=== Data for this task ===

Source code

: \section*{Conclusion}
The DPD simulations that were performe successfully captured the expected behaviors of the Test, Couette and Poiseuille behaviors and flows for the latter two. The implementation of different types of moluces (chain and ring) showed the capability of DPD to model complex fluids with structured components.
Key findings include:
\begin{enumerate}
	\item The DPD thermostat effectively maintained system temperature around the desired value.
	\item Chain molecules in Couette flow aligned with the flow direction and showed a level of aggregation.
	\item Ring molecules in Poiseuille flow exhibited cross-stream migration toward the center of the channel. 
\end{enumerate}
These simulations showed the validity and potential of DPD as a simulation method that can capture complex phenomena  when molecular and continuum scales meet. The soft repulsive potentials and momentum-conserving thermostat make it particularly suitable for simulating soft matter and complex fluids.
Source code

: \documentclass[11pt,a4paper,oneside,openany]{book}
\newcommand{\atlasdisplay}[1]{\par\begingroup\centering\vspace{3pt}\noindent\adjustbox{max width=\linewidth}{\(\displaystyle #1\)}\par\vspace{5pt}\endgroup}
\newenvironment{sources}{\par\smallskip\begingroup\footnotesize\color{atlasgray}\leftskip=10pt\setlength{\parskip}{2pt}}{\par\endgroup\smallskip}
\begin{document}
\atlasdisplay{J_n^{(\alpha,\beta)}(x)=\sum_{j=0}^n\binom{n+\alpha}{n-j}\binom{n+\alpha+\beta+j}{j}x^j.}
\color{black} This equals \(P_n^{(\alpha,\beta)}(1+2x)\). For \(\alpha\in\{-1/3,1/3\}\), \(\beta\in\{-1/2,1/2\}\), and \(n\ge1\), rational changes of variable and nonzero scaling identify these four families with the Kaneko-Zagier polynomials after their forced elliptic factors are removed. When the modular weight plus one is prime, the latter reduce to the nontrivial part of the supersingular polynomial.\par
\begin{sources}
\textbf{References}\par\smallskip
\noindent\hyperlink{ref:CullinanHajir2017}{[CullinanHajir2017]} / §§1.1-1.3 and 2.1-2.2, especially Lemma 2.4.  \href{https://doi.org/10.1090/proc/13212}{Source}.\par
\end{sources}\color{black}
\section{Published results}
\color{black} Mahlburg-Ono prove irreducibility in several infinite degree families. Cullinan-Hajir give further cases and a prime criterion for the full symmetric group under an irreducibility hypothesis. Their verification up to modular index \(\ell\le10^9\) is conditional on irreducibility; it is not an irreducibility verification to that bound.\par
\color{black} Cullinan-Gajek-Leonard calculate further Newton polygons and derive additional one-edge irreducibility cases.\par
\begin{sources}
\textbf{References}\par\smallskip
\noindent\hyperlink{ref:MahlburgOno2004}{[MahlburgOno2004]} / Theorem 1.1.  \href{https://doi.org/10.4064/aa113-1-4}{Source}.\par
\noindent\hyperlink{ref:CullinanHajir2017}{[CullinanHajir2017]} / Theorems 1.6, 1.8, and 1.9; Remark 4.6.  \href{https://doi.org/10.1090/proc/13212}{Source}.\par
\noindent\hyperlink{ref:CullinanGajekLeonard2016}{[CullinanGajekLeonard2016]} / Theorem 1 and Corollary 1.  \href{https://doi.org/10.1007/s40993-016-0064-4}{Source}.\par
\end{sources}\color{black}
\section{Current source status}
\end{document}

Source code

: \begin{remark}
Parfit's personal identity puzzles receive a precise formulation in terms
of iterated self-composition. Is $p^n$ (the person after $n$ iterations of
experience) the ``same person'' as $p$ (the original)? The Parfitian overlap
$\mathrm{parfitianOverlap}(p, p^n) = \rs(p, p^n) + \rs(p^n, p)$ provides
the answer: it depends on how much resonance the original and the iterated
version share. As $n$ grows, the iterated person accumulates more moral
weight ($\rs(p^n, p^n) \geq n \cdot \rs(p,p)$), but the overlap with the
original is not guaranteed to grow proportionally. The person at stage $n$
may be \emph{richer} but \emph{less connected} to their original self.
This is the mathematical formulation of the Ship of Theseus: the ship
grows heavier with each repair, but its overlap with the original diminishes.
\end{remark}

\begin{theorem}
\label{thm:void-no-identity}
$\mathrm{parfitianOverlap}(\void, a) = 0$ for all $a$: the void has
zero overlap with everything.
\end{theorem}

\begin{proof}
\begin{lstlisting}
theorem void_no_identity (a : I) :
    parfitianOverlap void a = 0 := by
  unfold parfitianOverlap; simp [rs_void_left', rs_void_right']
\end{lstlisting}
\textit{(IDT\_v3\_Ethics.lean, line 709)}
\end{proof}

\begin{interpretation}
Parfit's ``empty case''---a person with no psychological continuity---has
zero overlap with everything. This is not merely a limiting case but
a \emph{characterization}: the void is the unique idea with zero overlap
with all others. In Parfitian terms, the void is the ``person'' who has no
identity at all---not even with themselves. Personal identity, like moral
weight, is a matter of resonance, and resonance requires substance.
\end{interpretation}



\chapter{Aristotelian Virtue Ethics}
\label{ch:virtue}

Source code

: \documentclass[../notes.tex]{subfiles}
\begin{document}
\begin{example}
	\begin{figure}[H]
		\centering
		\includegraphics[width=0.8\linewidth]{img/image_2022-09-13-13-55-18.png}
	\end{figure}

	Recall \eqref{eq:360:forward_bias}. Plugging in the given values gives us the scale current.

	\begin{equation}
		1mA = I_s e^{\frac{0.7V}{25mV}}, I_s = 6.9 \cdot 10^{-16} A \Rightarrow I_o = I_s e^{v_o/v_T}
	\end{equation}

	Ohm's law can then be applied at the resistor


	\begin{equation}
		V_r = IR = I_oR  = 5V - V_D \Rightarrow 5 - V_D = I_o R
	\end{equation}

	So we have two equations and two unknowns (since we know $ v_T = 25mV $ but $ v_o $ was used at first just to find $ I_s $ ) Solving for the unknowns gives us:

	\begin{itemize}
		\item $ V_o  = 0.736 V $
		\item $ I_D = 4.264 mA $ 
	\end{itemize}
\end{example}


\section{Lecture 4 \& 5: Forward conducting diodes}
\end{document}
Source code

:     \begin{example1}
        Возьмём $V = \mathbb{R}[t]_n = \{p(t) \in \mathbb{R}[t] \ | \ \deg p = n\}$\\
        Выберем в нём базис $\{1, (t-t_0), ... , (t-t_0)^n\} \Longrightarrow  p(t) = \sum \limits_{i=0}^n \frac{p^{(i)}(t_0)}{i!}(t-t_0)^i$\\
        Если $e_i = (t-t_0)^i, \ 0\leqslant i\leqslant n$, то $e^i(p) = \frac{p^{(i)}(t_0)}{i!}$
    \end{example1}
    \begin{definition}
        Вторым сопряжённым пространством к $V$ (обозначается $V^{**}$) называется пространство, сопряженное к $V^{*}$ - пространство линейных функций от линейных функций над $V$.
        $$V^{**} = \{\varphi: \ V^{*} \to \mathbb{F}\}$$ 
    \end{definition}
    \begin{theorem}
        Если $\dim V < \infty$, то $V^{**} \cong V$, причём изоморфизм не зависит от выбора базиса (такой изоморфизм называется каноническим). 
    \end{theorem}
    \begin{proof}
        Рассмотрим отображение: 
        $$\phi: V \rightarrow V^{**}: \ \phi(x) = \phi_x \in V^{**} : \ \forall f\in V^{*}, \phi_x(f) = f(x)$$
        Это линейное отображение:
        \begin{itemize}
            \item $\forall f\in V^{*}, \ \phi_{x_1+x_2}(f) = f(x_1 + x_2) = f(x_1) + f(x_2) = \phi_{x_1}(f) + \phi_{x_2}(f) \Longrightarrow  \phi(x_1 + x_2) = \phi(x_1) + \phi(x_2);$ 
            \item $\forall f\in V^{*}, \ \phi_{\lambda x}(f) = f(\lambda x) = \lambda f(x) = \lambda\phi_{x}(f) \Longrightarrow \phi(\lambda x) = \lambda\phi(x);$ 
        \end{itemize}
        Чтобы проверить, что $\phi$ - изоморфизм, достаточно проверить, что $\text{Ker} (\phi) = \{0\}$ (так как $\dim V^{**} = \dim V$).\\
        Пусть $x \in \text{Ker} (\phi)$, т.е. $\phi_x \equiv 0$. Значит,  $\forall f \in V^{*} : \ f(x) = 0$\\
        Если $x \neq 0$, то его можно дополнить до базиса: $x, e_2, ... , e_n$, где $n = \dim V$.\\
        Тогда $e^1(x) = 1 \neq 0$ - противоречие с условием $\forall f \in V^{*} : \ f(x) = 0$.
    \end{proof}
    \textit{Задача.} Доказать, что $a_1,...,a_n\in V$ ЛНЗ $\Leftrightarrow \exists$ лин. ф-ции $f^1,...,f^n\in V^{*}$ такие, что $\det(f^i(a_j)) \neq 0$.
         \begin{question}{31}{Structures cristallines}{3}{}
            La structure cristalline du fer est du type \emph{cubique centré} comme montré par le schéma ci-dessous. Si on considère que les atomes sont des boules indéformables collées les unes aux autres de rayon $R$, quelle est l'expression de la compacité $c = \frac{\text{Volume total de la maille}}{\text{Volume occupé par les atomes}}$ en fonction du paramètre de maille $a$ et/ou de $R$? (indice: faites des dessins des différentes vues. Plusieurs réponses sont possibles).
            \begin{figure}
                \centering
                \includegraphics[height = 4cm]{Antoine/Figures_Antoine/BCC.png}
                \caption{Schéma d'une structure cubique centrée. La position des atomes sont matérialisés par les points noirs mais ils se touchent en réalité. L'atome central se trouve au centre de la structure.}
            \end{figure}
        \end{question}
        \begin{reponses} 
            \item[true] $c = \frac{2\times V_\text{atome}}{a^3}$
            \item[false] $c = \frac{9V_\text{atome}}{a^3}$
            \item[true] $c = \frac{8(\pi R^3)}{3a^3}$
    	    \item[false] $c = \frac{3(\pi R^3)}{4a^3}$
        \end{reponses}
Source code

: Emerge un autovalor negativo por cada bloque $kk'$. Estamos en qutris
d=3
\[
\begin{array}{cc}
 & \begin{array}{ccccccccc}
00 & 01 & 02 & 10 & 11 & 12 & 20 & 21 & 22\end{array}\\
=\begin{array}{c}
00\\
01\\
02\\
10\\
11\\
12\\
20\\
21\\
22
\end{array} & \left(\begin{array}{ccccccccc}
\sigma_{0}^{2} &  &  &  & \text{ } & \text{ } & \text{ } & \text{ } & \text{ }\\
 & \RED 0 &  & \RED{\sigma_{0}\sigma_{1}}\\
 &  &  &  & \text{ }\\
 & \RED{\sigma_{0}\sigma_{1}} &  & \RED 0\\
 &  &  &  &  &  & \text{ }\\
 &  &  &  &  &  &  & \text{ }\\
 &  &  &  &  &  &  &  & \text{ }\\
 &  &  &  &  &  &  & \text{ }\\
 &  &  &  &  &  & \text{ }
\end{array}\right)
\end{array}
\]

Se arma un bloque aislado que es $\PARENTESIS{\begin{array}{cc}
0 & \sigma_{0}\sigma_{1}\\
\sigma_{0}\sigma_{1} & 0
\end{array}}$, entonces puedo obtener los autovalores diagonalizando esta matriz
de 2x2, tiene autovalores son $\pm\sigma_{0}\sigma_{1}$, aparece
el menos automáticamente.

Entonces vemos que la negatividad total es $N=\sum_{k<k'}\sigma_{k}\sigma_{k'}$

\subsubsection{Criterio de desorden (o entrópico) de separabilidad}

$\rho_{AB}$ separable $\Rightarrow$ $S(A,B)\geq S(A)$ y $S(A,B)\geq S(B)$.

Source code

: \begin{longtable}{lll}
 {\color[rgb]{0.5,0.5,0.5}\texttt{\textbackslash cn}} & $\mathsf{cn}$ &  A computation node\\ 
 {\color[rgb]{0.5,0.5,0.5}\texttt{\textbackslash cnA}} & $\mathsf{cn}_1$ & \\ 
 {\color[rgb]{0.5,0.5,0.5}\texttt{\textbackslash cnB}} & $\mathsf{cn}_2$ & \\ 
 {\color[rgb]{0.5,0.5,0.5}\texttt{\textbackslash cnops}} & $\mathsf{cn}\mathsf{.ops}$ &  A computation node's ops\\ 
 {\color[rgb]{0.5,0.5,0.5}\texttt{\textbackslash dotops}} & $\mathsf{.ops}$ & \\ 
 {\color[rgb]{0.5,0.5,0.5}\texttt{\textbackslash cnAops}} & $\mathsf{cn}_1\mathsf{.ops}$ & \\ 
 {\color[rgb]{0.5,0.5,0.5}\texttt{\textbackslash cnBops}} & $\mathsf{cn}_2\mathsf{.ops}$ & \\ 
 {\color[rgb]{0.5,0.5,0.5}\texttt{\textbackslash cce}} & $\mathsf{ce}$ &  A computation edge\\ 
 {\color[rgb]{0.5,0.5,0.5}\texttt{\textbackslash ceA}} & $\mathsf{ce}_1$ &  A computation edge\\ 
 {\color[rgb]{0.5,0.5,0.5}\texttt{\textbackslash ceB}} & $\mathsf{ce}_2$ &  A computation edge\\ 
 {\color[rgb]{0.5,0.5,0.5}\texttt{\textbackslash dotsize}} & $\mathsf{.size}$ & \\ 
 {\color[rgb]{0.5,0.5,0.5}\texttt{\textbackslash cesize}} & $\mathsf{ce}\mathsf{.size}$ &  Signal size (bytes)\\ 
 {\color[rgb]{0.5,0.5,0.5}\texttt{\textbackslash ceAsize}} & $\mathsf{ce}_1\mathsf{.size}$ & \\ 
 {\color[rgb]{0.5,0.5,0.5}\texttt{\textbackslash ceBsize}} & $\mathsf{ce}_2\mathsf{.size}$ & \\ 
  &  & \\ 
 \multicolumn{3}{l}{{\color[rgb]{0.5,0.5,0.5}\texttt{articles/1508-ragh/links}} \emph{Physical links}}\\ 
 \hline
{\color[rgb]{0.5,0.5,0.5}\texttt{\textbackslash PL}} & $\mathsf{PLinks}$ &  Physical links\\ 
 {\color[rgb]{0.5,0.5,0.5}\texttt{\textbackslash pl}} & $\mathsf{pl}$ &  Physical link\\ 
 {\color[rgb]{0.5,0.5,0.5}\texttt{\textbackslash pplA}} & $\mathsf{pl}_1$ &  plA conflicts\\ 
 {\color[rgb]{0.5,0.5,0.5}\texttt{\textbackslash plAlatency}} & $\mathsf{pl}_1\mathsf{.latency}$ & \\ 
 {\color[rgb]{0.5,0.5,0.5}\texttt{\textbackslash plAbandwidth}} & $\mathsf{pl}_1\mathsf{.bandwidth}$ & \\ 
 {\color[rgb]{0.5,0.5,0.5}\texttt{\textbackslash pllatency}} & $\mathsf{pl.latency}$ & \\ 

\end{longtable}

===

-- What to do --
When the line with "weight, is a" is reached in the data above, start copying there, and copy each line exactly until the line with "x_2) = \phi(x_1) + \phi(x_2);$" has been copied; copy nothing else.

-- Response --
weight, is a matter of resonance, and resonance requires substance.
\end{interpretation}



\chapter{Aristotelian Virtue Ethics}
\label{ch:virtue}

Source code

: \documentclass[../notes.tex]{subfiles}
\begin{document}
\begin{example}
	\begin{figure}[H]
		\centering
		\includegraphics[width=0.8\linewidth]{img/image_2022-09-13-13-55-18.png}
	\end{figure}

	Recall \eqref{eq:360:forward_bias}. Plugging in the given values gives us the scale current.

	\begin{equation}
		1mA = I_s e^{\frac{0.7V}{25mV}}, I_s = 6.9 \cdot 10^{-16} A \Rightarrow I_o = I_s e^{v_o/v_T}
	\end{equation}

	Ohm's law can then be applied at the resistor


	\begin{equation}
		V_r = IR = I_oR  = 5V - V_D \Rightarrow 5 - V_D = I_o R
	\end{equation}

	So we have two equations and two unknowns (since we know $ v_T = 25mV $ but $ v_o $ was used at first just to find $ I_s $ ) Solving for the unknowns gives us:

	\begin{itemize}
		\item $ V_o  = 0.736 V $
		\item $ I_D = 4.264 mA $ 
	\end{itemize}
\end{example}


\section{Lecture 4 \& 5: Forward conducting diodes}
\end{document}
Source code

:     \begin{example1}
        Возьмём $V = \mathbb{R}[t]_n = \{p(t) \in \mathbb{R}[t] \ | \ \deg p = n\}$\\
        Выберем в нём базис $\{1, (t-t_0), ... , (t-t_0)^n\} \Longrightarrow  p(t) = \sum \limits_{i=0}^n \frac{p^{(i)}(t_0)}{i!}(t-t_0)^i$\\
        Если $e_i = (t-t_0)^i, \ 0\leqslant i\leqslant n$, то $e^i(p) = \frac{p^{(i)}(t_0)}{i!}$
    \end{example1}
    \begin{definition}
        Вторым сопряжённым пространством к $V$ (обозначается $V^{**}$) называется пространство, сопряженное к $V^{*}$ - пространство линейных функций от линейных функций над $V$.
        $$V^{**} = \{\varphi: \ V^{*} \to \mathbb{F}\}$$ 
    \end{definition}
    \begin{theorem}
        Если $\dim V < \infty$, то $V^{**} \cong V$, причём изоморфизм не зависит от выбора базиса (такой изоморфизм называется каноническим). 
    \end{theorem}
    \begin{proof}
        Рассмотрим отображение: 
        $$\phi: V \rightarrow V^{**}: \ \phi(x) = \phi_x \in V^{**} : \ \forall f\in V^{*}, \phi_x(f) = f(x)$$
        Это линейное отображение:
        \begin{itemize}
            \item $\forall f\in V^{*}, \ \phi_{x_1+x_2}(f) = f(x_1 + x_2) = f(x_1) + f(x_2) = \phi_{x_1}(f) + \phi_{x_2}(f) \Longrightarrow  \phi(x_1 + x_2) = \phi(x_1) + \phi(x_2);$ 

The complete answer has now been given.